# grease seal question



## WhiteMoose (Apr 13, 2010)

Here is my old seal which was leaking grease (below), and a new one I picked up at the farm&fleet tonight (top). Is it OK that they are two different widths?


----------



## KMixson (Apr 13, 2010)

It should not matter that they are different widths. Just make sure you install it as square as you can to the shaft.


----------



## WhiteMoose (Apr 13, 2010)

Thanks KMixson. Got it put back together and seems to be fine. 
One more question- I know everything says not to mix types of grease, but I have 2 cans of marine grease that are the same brand, type, and everything, except one is blue and one is tan. Is it OK to mix these? I dont see a single difference in the labels.


----------



## KMixson (Apr 14, 2010)

The grease should be OK to mix also. If it is the same grade it is OK to mix. You can even mix different brands of the same grade with no problem. It is just like motor oil, you can add a different brand to your engine as long as it is the same grade.


----------



## WhiteMoose (Apr 19, 2010)

After a 60 mile trip yesterday with the boat, I inspected the rear seals and they are still leaking grease! I know it is the new grease because it is blue. 
-The new seals I put in last week seemed to fit tight, so I know they wern't the wrong diameter. 
-I have new bearing buddies installed and keep them filled per their instructions (untill you can push in and tilt the blue ring)
-I did the same thing to the other side and it is fine.
What is the cuplrit and how do I fix it? I am getting sick of repacking my bearings every other week.


----------



## Troutman3000 (Apr 19, 2010)

Mine are leaking a little grease too, I didnt know that was the problem.


----------



## russ010 (Apr 19, 2010)

is it leaking out of the front of the wheel or the back of the wheel?

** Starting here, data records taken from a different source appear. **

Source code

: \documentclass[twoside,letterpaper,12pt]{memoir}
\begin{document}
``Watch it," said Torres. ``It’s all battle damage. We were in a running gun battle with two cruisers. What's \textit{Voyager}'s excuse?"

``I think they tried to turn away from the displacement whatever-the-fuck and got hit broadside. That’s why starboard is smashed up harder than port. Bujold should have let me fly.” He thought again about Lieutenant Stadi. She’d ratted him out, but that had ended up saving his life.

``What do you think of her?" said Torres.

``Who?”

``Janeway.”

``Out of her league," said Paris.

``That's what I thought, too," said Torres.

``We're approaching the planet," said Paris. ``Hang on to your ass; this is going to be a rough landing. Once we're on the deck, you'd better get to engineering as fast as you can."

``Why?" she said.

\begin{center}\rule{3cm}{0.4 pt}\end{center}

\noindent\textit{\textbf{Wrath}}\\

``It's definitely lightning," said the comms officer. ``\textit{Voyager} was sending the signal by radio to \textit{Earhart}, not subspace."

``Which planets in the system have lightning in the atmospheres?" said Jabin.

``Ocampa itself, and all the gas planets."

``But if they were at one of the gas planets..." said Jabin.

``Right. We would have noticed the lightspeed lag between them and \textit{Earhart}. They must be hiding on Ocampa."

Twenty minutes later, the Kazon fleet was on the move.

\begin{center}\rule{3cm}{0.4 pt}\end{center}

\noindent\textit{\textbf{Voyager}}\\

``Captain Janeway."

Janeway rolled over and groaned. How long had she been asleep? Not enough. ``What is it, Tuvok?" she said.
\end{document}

sounds like it might be time for a new hub...


----------



## WhiteMoose (Apr 19, 2010)

Its leaking out of the rear seal. My suspicion is that there is a ding or something in the axel right where the seal sits, but I wouldn't think that this much grease would be able to leak out. The entire inside of the wheel is splattered with grease.


----------



## lckstckn2smknbrls (Apr 19, 2010)

How deep are you driving the seal in the hub? If you set it in too deep the seal won't be riding on the correct part of the spindle. 
What are the part numbers of the Seals?


----------



## russ010 (Apr 19, 2010)

WhiteMoose said:


> Its leaking out of the rear seal. My suspicion is that there is a ding or something in the axel right where the seal sits, but I wouldn't think that this much grease would be able to leak out. The entire inside of the wheel is splattered with grease.



if you put a new seal in and it didn't work... I would go ahead and replace the hub. they aren't that expensive. I replaced both of mine for $80 - and that was with the seals and bearings already in it.


----------



## Troutman3000 (Apr 19, 2010)

russ010 said:


> WhiteMoose said:
> 
> 
> > Its leaking out of the rear seal. My suspicion is that there is a ding or something in the axel right where the seal sits, but I wouldn't think that this much grease would be able to leak out. The entire inside of the wheel is splattered with grease.
> ...




Where can you get parts for these? Just pull it off and take it to an auto parts store?


----------



## russ010 (Apr 19, 2010)

This is where I got mine...(https://trailerpartsdepot.com/items.asp?Cc=HUB&Bc= and go to hub assemblies) If you know the size of your bearing, you can pretty much line them up. Most hubs on our trailers are 1", but there are a few 1-1/16"... Match the size of the hub with the bolt pattern already on your trailer and you're all set. You can also look to see what the bearing numbers are (if you can see them when you pull them out) and match up the hub size by those.


----------



## WhiteMoose (Apr 19, 2010)

lckstckn2smknbrls said:


> How deep are you driving the seal in the hub? If you set it in too deep the seal won't be riding on the correct part of the hub.
> What are the part numbers of the Seals?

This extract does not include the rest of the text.